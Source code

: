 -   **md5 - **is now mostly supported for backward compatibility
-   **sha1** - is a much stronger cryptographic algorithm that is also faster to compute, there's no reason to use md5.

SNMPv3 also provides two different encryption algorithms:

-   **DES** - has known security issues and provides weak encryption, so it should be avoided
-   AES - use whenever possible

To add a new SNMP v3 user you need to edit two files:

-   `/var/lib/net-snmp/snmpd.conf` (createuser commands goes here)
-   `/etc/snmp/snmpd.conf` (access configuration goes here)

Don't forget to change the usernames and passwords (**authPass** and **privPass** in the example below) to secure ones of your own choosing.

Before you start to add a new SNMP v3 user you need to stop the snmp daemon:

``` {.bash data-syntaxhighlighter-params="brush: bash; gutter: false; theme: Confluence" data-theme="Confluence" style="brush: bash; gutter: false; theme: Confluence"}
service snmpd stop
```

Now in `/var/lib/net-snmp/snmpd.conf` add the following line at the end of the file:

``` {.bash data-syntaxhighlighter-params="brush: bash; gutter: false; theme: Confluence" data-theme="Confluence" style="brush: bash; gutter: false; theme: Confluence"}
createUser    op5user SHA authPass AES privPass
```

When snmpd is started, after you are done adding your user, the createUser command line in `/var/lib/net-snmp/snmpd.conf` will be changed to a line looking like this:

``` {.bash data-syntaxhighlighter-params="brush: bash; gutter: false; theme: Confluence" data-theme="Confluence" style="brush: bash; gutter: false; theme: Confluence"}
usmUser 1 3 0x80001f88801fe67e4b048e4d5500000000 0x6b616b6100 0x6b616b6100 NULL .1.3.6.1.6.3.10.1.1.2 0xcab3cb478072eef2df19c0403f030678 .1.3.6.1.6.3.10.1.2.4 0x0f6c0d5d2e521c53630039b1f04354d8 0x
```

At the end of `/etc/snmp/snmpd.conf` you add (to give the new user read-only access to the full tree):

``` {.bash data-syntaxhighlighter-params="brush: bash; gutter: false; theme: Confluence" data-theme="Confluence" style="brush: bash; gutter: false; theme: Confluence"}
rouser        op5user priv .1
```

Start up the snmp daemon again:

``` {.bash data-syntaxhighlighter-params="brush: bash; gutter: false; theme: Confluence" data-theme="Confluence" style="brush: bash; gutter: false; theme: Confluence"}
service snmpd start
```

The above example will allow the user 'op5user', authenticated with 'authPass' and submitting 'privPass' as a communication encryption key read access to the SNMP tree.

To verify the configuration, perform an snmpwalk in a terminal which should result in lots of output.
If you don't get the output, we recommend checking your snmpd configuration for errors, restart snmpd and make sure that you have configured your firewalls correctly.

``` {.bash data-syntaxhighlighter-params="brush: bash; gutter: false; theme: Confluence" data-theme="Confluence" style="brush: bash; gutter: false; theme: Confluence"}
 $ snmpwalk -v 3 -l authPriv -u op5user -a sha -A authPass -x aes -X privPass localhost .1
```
+++++
Wherever a line in the listing contains the word "access", copy that line out.

Response to this exercise
-   `/etc/snmp/snmpd.conf` (access configuration goes here)
At the end of `/etc/snmp/snmpd.conf` you add (to give the new user read-only access to the full tree):
The above example will allow the user 'op5user', authenticated with 'authPass' and submitting 'privPass' as a communication encryption key read access to the SNMP tree.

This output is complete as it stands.